⟨

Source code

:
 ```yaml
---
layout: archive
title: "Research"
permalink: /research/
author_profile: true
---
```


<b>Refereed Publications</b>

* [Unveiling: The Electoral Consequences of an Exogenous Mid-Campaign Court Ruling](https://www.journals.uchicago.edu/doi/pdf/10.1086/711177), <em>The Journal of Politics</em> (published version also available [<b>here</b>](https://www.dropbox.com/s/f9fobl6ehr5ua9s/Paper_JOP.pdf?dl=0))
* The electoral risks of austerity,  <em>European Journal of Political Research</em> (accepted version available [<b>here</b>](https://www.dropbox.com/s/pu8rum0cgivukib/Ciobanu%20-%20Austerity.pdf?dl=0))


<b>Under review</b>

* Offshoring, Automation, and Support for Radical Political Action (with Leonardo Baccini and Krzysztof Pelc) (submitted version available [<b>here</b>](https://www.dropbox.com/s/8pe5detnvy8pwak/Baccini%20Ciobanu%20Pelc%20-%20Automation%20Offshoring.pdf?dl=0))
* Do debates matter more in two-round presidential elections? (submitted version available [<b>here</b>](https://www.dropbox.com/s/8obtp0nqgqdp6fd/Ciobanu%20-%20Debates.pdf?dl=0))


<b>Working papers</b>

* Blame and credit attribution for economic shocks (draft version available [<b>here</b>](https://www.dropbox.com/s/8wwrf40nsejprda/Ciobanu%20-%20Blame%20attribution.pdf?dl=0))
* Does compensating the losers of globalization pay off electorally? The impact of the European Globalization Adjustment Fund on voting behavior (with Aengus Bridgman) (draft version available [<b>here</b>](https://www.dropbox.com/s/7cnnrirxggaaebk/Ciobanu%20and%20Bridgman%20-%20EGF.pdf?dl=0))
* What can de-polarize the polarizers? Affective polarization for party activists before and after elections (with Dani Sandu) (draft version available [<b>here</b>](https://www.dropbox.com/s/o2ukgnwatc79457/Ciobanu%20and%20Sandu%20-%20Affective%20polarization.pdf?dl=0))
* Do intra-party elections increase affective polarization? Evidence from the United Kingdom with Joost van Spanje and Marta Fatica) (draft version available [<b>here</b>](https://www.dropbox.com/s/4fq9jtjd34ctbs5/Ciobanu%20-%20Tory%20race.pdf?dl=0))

⟩

» WHAT YOU SHOULD DO
Beginning at the line that holds "What can de-polarize", copy every line through the end of the entries exactly as given, and only those lines.

» EXERCISE OUTPUT
* What can de-polarize the polarizers? Affective polarization for party activists before and after elections (with Dani Sandu) (draft version available [<b>here</b>](https://www.dropbox.com/s/o2ukgnwatc79457/Ciobanu%20and%20Sandu%20-%20Affective%20polarization.pdf?dl=0))
* Do intra-party elections increase affective polarization? Evidence from the United Kingdom with Joost van Spanje and Marta Fatica) (draft version available [<b>here</b>](https://www.dropbox.com/s/4fq9jtjd34ctbs5/Ciobanu%20-%20Tory%20race.pdf?dl=0))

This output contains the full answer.